Michel Goovaerts, chef de corps de la zone de police Bruxelles capitale – Ixelles (la plus grande de la capitale), connaît bien la problématique puisqu’il était le « Gold Commander » dans la nuit du 31 décembre. Cela signifie qu’il était à la tête du commandement unique rassemblant les différentes zones de police de la Région bruxelloise, depuis le centre de crise régional. « C’est une structure qui a très bien fonctionné. Maintenant, quand on voit le bilan communiqué, certains chiffres ne sont pas corrects, entame Michel Goovaerts. Je tiens à rétablir la vérité et m’expliquer ensuite quant aux réels soucis qui nous préoccupent, nous, policiers. »

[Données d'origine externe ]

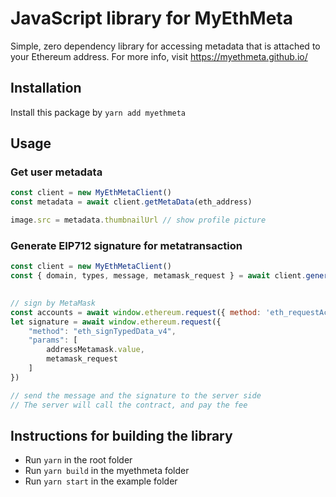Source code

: # JavaScript library for MyEthMeta

Simple, zero dependency library for accessing metadata that is attached to your Ethereum address. 
For more info, visit https://myethmeta.github.io/

## Installation

Install this package by `yarn add myethmeta`

## Usage

### Get user metadata

```javascript
const client = new MyEthMetaClient()
const metadata = await client.getMetaData(eth_address)

image.src = metadata.thumbnailUrl // show profile picture
```

### Generate EIP712 signature for metatransaction

```javascript
const client = new MyEthMetaClient()
const { domain, types, message, metamask_request } = await client.generateDataForSigning(eth_address, metadata_uri)
       

// sign by MetaMask
const accounts = await window.ethereum.request({ method: 'eth_requestAccounts' });
let signature = await window.ethereum.request({
    "method": "eth_signTypedData_v4",
    "params": [
        addressMetamask.value,
        metamask_request
    ]
})

// send the message and the signature to the server side
// The server will call the contract, and pay the fee  
```

## Instructions for building the library

- Run `yarn` in the root folder
- Run `yarn build` in the myethmeta folder
- Run `yarn start` in the example folder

Le réveillon du nouvel an n’a pas été aussi chahuté qu’on le dit dans les médias ?
La situation est plus nuancée. D’abord, concernant les chiffres communiqués, j’ai lu et entendu qu’une soixantaine de véhicules ont été incendiés à Bruxelles. Nous avons été très étonnés parce que, en réalité, il y a eu 27 véhicules incendiés. Cela reste évidemment 27 de trop, mais on est loin des 60 annoncés dans la presse. C’est surtout dans le nord du pays que ces chiffres ont fait réagir. Il est nécessaire de rétablir la vérité, d’autant que, de façon globale, tout s’est relativement bien passé en Région bruxelloise, avec peu de plaintes enregistrées. Maintenant, cela ne doit pas camoufler une autre problématique qui nous préoccupe : l’augmentation et surtout la violence de l’usage de feux d’artifice ciblant des policiers, mais aussi des pompiers et du personnel soignant.
Est-ce une problématique neuve ?
Les premiers signaux datent de fin 2023 et les rassemblements problématiques qui ont eu lieu après certains matchs de foot durant la coupe du monde au Qatar. Je ne parle pas des gens qui ont utilisé ces feux d’artifice pour faire la fête, mais bien des personnes qui ont trouvé cela amusant de s’attaquer à tout ce qui peut être assimilé à une autorité, la police en particulier. Je pense que depuis ce moment-là, il y a eu, pour certains jeunes, une forme de déclic. Ils se sont rendu compte que ces feux d’artifice et ces pétards – on parle souvent des Cobra 8, mais il y a d’autres modèles – sont faciles à trouver sur Internet et peuvent faire beaucoup de dégâts en quelques instants. Ils se sont rendu compte qu’ils ont accès à des armes « usage friendly ». C’est terrible.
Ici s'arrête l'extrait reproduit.